- [Task details]: Once the line with "Y él respondiendo, les" is found in the entries below, print it and each following line exactly, stopping after the line with "todo lo que entra"; print nothing else.

-=-=-

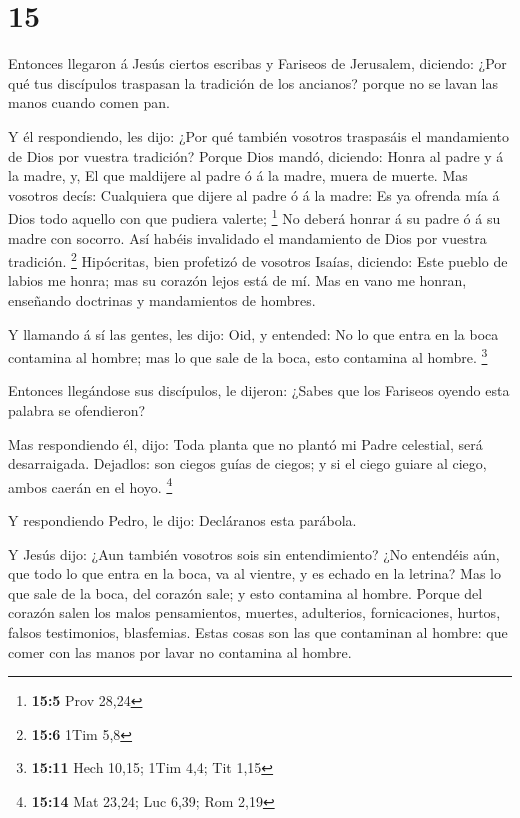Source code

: \hypertarget{section-14}{%
\section{15}\label{section-14}}

 Entonces llegaron á Jesús ciertos escribas y Fariseos de
Jerusalem, diciendo:  ¿Por qué tus discípulos traspasan la
tradición de los ancianos? porque no se lavan las manos cuando comen
pan.

 Y él respondiendo, les dijo: ¿Por qué también vosotros
traspasáis el mandamiento de Dios por vuestra tradición? 
Porque Dios mandó, diciendo: Honra al padre y á la madre, y, El que
maldijere al padre ó á la madre, muera de muerte.  Mas
vosotros decís: Cualquiera que dijere al padre ó á la madre: Es ya
ofrenda mía á Dios todo aquello con que pudiera valerte; \footnote{\textbf{15:5}
  Prov 28,24}  No deberá honrar á su padre ó á su madre
con socorro. Así habéis invalidado el mandamiento de Dios por vuestra
tradición. \footnote{\textbf{15:6} 1Tim 5,8}  Hipócritas,
bien profetizó de vosotros Isaías, diciendo:  Este pueblo
de labios me honra; mas su corazón lejos está de mí.  Mas
en vano me honran, enseñando doctrinas y mandamientos de hombres.

 Y llamando á sí las gentes, les dijo: Oid, y entended:
 No lo que entra en la boca contamina al hombre; mas lo
que sale de la boca, esto contamina al hombre. \footnote{\textbf{15:11}
  Hech 10,15; 1Tim 4,4; Tit 1,15}

 Entonces llegándose sus discípulos, le dijeron: ¿Sabes
que los Fariseos oyendo esta palabra se ofendieron?

 Mas respondiendo él, dijo: Toda planta que no plantó mi
Padre celestial, será desarraigada.  Dejadlos: son ciegos
guías de ciegos; y si el ciego guiare al ciego, ambos caerán en el hoyo.
\footnote{\textbf{15:14} Mat 23,24; Luc 6,39; Rom 2,19}

 Y respondiendo Pedro, le dijo: Decláranos esta parábola.

 Y Jesús dijo: ¿Aun también vosotros sois sin
entendimiento?  ¿No entendéis aún, que todo lo que entra
en la boca, va al vientre, y es echado en la letrina? 
Mas lo que sale de la boca, del corazón sale; y esto contamina al
hombre.  Porque del corazón salen los malos pensamientos,
muertes, adulterios, fornicaciones, hurtos, falsos testimonios,
blasfemias.  Estas cosas son las que contaminan al
hombre: que comer con las manos por lavar no contamina al hombre.

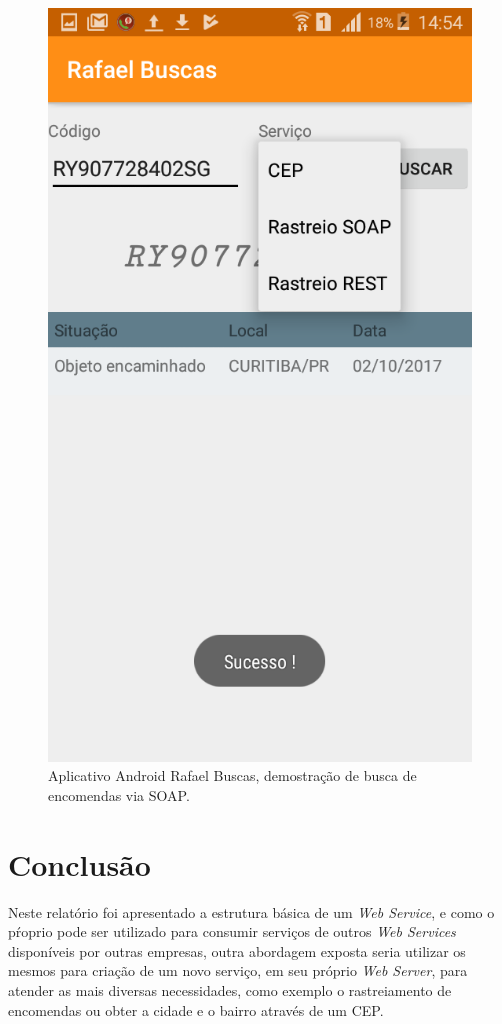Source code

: \documentclass[journal]{IEEEtran}
\begin{document}
\begin{figure}[H]
	\centering
	\includegraphics[scale=0.2]{Imagens/android.png}
	\caption{Aplicativo Android Rafael Buscas, demostração de busca de encomendas via SOAP.}
	\label{and}
\end{figure}

\section{Conclusão}
Neste relatório foi apresentado a estrutura básica de um \textit{Web Service}, e como o pŕoprio pode ser utilizado para consumir serviços de outros \textit{Web Services} disponíveis por outras empresas, outra abordagem exposta seria utilizar os mesmos para criação de um novo serviço, em seu próprio \textit{Web Server}, para atender as mais diversas necessidades, como exemplo o rastreiamento de encomendas ou obter a cidade e o bairro através de um CEP.	  	


\end{document}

-=-=-

- [Answer area]:
 Y él respondiendo, les dijo: ¿Por qué también vosotros
traspasáis el mandamiento de Dios por vuestra tradición? 
Porque Dios mandó, diciendo: Honra al padre y á la madre, y, El que
maldijere al padre ó á la madre, muera de muerte.  Mas
vosotros decís: Cualquiera que dijere al padre ó á la madre: Es ya
ofrenda mía á Dios todo aquello con que pudiera valerte; \footnote{\textbf{15:5}
  Prov 28,24}  No deberá honrar á su padre ó á su madre
con socorro. Así habéis invalidado el mandamiento de Dios por vuestra
tradición. \footnote{\textbf{15:6} 1Tim 5,8}  Hipócritas,
bien profetizó de vosotros Isaías, diciendo:  Este pueblo
de labios me honra; mas su corazón lejos está de mí.  Mas
en vano me honran, enseñando doctrinas y mandamientos de hombres.

 Y llamando á sí las gentes, les dijo: Oid, y entended:
 No lo que entra en la boca contamina al hombre; mas lo
que sale de la boca, esto contamina al hombre. \footnote{\textbf{15:11}
  Hech 10,15; 1Tim 4,4; Tit 1,15}

 Entonces llegándose sus discípulos, le dijeron: ¿Sabes
que los Fariseos oyendo esta palabra se ofendieron?

 Mas respondiendo él, dijo: Toda planta que no plantó mi
Padre celestial, será desarraigada.  Dejadlos: son ciegos
guías de ciegos; y si el ciego guiare al ciego, ambos caerán en el hoyo.
\footnote{\textbf{15:14} Mat 23,24; Luc 6,39; Rom 2,19}

 Y respondiendo Pedro, le dijo: Decláranos esta parábola.

 Y Jesús dijo: ¿Aun también vosotros sois sin
entendimiento?  ¿No entendéis aún, que todo lo que entra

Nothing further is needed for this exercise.